I turn around and see myself, standing at the checkout. I recognize myself, it's from Thursday last week. I look tired, strained, unhappy. I am drawn, and there are lines around my eyes that I hadn't seen before. I place some items on the checkout belt-two large bottles of fresh juice, some yogurt, two boxes of mince pies.

Bob shakes his feathers gently next to me, and I feel the edges of them on my ear like a whisper. "I see you're buying mince pies for your Asian grandmother. I don't know why you are buying them-she doesn't really care about you, does she?
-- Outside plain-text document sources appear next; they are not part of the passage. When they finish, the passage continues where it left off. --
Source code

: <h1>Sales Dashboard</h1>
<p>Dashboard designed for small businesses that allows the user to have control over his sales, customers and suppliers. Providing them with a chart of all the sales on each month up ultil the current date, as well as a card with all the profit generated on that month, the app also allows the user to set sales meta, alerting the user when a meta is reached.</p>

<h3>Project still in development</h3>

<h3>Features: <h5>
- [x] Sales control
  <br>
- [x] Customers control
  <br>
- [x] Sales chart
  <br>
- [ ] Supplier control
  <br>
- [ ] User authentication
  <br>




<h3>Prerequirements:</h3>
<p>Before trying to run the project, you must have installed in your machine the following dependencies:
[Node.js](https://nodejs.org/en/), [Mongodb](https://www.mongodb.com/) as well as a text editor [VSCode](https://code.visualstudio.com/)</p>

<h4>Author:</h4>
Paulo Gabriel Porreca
I mean, she saw you earlier in the year, but she didn't come over to see you, she came over to see her other granddaughters. She even said that her other granddaughters were the most beautiful girls ever, right in front of you. I'm sorry, Helen, but you just don't figure in to the equation."

I feel my shoulders slump.

Bob leans gently into my ear. "Why do you try so hard to be accepted, Helen? Why are you trying to hard to be remembered? Why do you chase after people to be loved?"
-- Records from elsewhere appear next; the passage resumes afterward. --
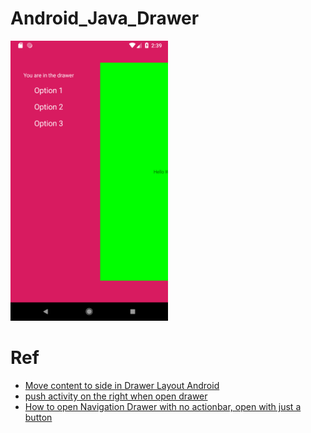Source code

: # Android_Java_Drawer

<img src="https://github.com/JasonWangIdv/Android_Java_Drawer/blob/master/screenshot/Screenshot_1538620749.png" width="50%" height="50%">

# Ref
* [Move content to side in Drawer Layout Android](http://thetechnocafe.com/slide-content-to-side-in-drawer-layout-android/)
* [push activity on the right when open drawer](https://stackoverflow.com/questions/19577630/push-activity-on-the-right-when-open-drawer)
* [How to open Navigation Drawer with no actionbar, open with just a button](https://stackoverflow.com/questions/17821532/how-to-open-navigation-drawer-with-no-actionbar-open-with-just-a-button)
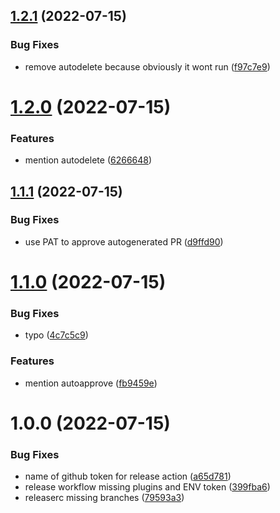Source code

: ## [1.2.1](https://github.com/stickeepaul/semantic-release-automerge/compare/v1.2.0...v1.2.1) (2022-07-15)


### Bug Fixes

* remove autodelete because obviously it wont run ([f97c7e9](https://github.com/stickeepaul/semantic-release-automerge/commit/f97c7e989669be28813573f9152a9dde23591089))

# [1.2.0](https://github.com/stickeepaul/semantic-release-automerge/compare/v1.1.1...v1.2.0) (2022-07-15)


### Features

* mention autodelete ([6266648](https://github.com/stickeepaul/semantic-release-automerge/commit/626664869bae50d6bcc2ef455057c6dbaf9a9416))

## [1.1.1](https://github.com/stickeepaul/semantic-release-automerge/compare/v1.1.0...v1.1.1) (2022-07-15)


### Bug Fixes

* use PAT to approve autogenerated PR ([d9ffd90](https://github.com/stickeepaul/semantic-release-automerge/commit/d9ffd908b08672f23a7358cef0e4917a2ced199e))

# [1.1.0](https://github.com/stickeepaul/semantic-release-automerge/compare/v1.0.0...v1.1.0) (2022-07-15)


### Bug Fixes

* typo ([4c7c5c9](https://github.com/stickeepaul/semantic-release-automerge/commit/4c7c5c9207066308d49f550408e8bacfc3b150ef))


### Features

* mention autoapprove ([fb9459e](https://github.com/stickeepaul/semantic-release-automerge/commit/fb9459e08dfd58891708ec78f41da1ff5352b12e))

# 1.0.0 (2022-07-15)


### Bug Fixes

* name of github token for release action ([a65d781](https://github.com/stickeepaul/semantic-release-automerge/commit/a65d78177315a7d7b55ee069273cc9e24fa3666e))
* release workflow missing plugins and ENV token ([399fba6](https://github.com/stickeepaul/semantic-release-automerge/commit/399fba6232483114e2d80a0c2ab5506b54ba29ff))
* releaserc missing branches ([79593a3](https://github.com/stickeepaul/semantic-release-automerge/commit/79593a30da6141f9ca567d01c8d55b230faf0880))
I watch the mince pies make their way down the belt, and I watch myself smile at the cashier, the smile never reaching my eyes. I am embarassed for the mince pies. I am embarassed for being me. I shake my head and turn to Bob, feeling my tears well up. "What is this, tough love from a bird of prey? Is this the point of my Christmas visits? Are you all here to make me remember how shit I am, how scraping the barrel doesn't begin to sum me up? Is this fun for you, because I can tell you, it's not much fun for me."

Bob leans in and reassuringly takes my earlobe in his beak. "It's all a bigger part of something, Helen. It's all a bigger part of something. You made these walls, you chase these phantoms. I'm just here to show you what you're heading towards."

I shake my head, upsetting Bob, and I shout into the cavernous store, "I'm just fine the way I am! There's nothing wrong with me! I'm just fine!"

And with a soft click of Bob's beak I am back in my living room, tears running down my face and tiny footprints highlighted in black coal dust leading up to the fireplace.

-H.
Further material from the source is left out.